→ Exercise objective:
Word for word, please restate the lines from the beginning of the data through the line in which "因此，从高中起，我就一直有给" appears.

Records section start

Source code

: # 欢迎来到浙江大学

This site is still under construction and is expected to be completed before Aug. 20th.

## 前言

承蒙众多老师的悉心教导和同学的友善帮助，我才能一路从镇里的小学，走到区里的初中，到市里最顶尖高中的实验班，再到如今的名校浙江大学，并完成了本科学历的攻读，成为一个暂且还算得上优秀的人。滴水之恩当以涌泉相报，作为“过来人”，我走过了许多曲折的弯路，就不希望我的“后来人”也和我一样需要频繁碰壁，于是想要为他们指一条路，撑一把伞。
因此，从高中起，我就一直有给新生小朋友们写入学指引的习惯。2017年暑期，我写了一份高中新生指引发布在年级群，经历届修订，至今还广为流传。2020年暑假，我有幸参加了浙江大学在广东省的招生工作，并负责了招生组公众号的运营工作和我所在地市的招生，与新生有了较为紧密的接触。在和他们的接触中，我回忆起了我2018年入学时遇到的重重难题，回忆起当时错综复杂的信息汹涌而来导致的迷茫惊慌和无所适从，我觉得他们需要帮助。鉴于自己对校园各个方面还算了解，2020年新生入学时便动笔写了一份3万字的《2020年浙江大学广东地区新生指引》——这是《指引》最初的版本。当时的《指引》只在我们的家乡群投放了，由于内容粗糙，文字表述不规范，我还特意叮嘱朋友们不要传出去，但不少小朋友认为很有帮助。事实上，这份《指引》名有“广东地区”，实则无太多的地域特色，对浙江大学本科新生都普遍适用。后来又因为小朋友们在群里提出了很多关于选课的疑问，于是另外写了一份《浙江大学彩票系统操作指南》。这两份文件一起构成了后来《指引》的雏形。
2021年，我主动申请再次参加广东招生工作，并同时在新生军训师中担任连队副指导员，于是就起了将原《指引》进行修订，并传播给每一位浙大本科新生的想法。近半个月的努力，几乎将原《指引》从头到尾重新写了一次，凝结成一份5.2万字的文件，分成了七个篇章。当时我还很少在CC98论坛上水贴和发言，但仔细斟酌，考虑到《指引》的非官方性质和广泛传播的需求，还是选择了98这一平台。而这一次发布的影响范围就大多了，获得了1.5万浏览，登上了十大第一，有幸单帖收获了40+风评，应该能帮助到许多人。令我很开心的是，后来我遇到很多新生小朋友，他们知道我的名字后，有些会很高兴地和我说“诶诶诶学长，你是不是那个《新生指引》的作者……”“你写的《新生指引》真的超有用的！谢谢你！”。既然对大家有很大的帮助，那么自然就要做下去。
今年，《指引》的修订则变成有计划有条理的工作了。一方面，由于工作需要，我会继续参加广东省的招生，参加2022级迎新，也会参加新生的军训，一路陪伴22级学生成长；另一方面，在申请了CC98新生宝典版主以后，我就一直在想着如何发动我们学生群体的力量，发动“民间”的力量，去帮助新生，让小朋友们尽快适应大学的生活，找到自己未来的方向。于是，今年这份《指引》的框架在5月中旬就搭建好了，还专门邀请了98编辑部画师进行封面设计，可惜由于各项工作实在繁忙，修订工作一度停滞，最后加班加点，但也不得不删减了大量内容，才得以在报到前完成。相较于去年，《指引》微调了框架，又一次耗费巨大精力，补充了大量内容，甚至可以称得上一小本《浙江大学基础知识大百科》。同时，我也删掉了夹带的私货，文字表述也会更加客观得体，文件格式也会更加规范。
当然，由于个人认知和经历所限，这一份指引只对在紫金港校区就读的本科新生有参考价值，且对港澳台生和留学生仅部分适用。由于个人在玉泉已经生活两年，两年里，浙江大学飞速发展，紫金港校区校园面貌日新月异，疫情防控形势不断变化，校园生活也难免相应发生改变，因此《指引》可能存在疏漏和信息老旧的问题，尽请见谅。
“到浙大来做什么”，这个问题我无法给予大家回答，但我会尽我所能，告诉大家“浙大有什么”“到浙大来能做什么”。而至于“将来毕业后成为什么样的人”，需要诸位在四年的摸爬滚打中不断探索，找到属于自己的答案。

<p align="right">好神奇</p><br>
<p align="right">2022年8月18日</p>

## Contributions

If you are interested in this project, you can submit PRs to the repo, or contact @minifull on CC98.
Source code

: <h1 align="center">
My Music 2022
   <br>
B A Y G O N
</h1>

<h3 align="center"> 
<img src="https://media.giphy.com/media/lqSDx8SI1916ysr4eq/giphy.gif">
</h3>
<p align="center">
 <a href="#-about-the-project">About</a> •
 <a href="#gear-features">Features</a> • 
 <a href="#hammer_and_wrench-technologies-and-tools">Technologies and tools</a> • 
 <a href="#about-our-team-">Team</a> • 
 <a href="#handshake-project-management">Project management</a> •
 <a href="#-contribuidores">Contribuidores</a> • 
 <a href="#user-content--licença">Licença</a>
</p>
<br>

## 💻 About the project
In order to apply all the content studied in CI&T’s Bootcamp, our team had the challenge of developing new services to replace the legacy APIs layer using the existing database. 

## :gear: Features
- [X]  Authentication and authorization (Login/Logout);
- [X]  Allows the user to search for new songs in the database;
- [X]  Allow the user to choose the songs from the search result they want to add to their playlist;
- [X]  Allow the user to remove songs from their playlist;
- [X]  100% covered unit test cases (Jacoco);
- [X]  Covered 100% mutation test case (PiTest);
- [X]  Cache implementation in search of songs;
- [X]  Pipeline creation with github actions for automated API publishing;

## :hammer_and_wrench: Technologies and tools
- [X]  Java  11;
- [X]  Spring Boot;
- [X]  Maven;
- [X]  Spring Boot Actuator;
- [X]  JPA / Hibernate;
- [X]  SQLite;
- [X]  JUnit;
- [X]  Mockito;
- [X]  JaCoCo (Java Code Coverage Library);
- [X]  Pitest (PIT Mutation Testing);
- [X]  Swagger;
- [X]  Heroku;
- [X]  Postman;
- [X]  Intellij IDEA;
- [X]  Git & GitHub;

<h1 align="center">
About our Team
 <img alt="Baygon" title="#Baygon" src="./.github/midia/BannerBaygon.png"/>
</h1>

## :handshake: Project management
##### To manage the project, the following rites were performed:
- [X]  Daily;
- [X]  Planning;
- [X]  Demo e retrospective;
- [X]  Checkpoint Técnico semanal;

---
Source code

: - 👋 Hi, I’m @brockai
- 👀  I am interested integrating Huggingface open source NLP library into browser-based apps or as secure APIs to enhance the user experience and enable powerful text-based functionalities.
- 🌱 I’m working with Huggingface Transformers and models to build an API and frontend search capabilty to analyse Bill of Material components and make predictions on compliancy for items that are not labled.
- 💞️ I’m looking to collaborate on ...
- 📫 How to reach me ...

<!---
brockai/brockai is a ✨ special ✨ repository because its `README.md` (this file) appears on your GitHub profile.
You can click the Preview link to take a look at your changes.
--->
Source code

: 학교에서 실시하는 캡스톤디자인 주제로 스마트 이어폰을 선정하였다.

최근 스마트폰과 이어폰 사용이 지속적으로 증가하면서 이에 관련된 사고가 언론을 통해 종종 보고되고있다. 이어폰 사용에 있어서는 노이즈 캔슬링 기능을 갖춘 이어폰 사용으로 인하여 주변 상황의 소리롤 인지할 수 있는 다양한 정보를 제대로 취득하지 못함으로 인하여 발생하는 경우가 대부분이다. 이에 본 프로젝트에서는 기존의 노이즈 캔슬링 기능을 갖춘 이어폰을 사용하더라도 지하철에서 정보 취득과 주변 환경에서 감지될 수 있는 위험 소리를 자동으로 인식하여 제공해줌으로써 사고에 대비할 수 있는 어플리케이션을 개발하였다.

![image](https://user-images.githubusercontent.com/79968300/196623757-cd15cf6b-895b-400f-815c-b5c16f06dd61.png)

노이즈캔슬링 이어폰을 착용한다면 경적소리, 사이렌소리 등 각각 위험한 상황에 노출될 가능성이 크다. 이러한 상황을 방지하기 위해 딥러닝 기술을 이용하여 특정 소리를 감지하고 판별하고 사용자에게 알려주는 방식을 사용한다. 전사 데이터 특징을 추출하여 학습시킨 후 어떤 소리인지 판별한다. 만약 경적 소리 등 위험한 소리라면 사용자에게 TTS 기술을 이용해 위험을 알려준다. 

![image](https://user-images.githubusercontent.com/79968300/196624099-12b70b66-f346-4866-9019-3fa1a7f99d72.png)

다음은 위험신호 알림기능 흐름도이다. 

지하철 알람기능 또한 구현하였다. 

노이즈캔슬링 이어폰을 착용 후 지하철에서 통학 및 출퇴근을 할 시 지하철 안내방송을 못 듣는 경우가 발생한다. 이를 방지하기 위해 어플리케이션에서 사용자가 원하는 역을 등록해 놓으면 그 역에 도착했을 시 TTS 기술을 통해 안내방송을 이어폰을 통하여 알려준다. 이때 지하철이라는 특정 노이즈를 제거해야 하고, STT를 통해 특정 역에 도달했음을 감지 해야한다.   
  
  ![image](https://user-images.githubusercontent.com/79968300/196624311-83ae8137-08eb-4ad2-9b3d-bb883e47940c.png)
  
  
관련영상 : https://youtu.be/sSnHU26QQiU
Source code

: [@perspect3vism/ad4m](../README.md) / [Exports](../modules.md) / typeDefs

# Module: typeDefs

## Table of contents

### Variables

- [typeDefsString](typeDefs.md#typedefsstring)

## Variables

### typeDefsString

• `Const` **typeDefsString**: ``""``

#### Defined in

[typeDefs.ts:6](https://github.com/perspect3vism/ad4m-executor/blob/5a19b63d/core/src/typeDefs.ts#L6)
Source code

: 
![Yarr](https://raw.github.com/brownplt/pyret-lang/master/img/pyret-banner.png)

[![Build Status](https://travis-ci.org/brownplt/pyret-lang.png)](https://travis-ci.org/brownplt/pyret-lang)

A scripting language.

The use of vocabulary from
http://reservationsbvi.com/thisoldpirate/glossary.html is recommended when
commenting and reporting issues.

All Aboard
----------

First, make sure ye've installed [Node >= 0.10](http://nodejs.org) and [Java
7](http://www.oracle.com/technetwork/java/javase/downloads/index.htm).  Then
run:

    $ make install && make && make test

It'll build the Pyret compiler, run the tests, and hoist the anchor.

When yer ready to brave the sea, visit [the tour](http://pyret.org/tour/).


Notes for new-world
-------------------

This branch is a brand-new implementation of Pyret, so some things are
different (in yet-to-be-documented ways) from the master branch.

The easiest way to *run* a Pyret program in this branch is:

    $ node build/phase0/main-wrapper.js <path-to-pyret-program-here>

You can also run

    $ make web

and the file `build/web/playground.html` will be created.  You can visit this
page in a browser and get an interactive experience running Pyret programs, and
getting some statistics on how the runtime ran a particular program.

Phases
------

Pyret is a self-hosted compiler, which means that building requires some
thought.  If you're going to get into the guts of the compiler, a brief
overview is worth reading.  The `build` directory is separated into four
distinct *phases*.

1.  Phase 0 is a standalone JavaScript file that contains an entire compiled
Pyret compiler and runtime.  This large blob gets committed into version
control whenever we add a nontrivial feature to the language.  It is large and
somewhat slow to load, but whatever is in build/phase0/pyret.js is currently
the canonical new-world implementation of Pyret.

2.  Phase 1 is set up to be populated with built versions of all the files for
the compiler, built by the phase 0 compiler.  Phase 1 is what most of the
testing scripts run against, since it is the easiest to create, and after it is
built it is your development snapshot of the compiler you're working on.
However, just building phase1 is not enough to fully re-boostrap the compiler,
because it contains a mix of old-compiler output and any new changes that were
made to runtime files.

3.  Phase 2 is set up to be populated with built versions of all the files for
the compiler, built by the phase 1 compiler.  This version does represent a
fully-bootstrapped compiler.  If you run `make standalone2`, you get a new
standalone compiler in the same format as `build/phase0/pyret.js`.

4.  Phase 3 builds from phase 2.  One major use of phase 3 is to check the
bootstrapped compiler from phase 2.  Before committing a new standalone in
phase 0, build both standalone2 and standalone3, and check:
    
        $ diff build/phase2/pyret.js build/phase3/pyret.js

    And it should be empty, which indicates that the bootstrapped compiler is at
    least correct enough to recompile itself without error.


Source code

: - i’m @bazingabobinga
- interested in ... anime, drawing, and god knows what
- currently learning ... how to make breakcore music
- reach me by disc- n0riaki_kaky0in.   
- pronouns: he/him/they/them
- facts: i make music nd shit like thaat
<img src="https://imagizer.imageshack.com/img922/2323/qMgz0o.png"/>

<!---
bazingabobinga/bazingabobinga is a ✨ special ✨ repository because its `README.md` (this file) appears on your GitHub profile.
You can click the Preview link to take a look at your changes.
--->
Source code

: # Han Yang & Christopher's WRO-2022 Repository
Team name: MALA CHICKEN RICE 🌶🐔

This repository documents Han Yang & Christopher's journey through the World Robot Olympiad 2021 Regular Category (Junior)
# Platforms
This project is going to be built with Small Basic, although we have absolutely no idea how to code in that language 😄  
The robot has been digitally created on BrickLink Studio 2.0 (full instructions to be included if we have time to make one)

Records section end

→ Response area:
Source code

: # 欢迎来到浙江大学

This site is still under construction and is expected to be completed before Aug. 20th.

## 前言

承蒙众多老师的悉心教导和同学的友善帮助，我才能一路从镇里的小学，走到区里的初中，到市里最顶尖高中的实验班，再到如今的名校浙江大学，并完成了本科学历的攻读，成为一个暂且还算得上优秀的人。滴水之恩当以涌泉相报，作为“过来人”，我走过了许多曲折的弯路，就不希望我的“后来人”也和我一样需要频繁碰壁，于是想要为他们指一条路，撑一把伞。
因此，从高中起，我就一直有给新生小朋友们写入学指引的习惯。2017年暑期，我写了一份高中新生指引发布在年级群，经历届修订，至今还广为流传。2020年暑假，我有幸参加了浙江大学在广东省的招生工作，并负责了招生组公众号的运营工作和我所在地市的招生，与新生有了较为紧密的接触。在和他们的接触中，我回忆起了我2018年入学时遇到的重重难题，回忆起当时错综复杂的信息汹涌而来导致的迷茫惊慌和无所适从，我觉得他们需要帮助。鉴于自己对校园各个方面还算了解，2020年新生入学时便动笔写了一份3万字的《2020年浙江大学广东地区新生指引》——这是《指引》最初的版本。当时的《指引》只在我们的家乡群投放了，由于内容粗糙，文字表述不规范，我还特意叮嘱朋友们不要传出去，但不少小朋友认为很有帮助。事实上，这份《指引》名有“广东地区”，实则无太多的地域特色，对浙江大学本科新生都普遍适用。后来又因为小朋友们在群里提出了很多关于选课的疑问，于是另外写了一份《浙江大学彩票系统操作指南》。这两份文件一起构成了后来《指引》的雏形。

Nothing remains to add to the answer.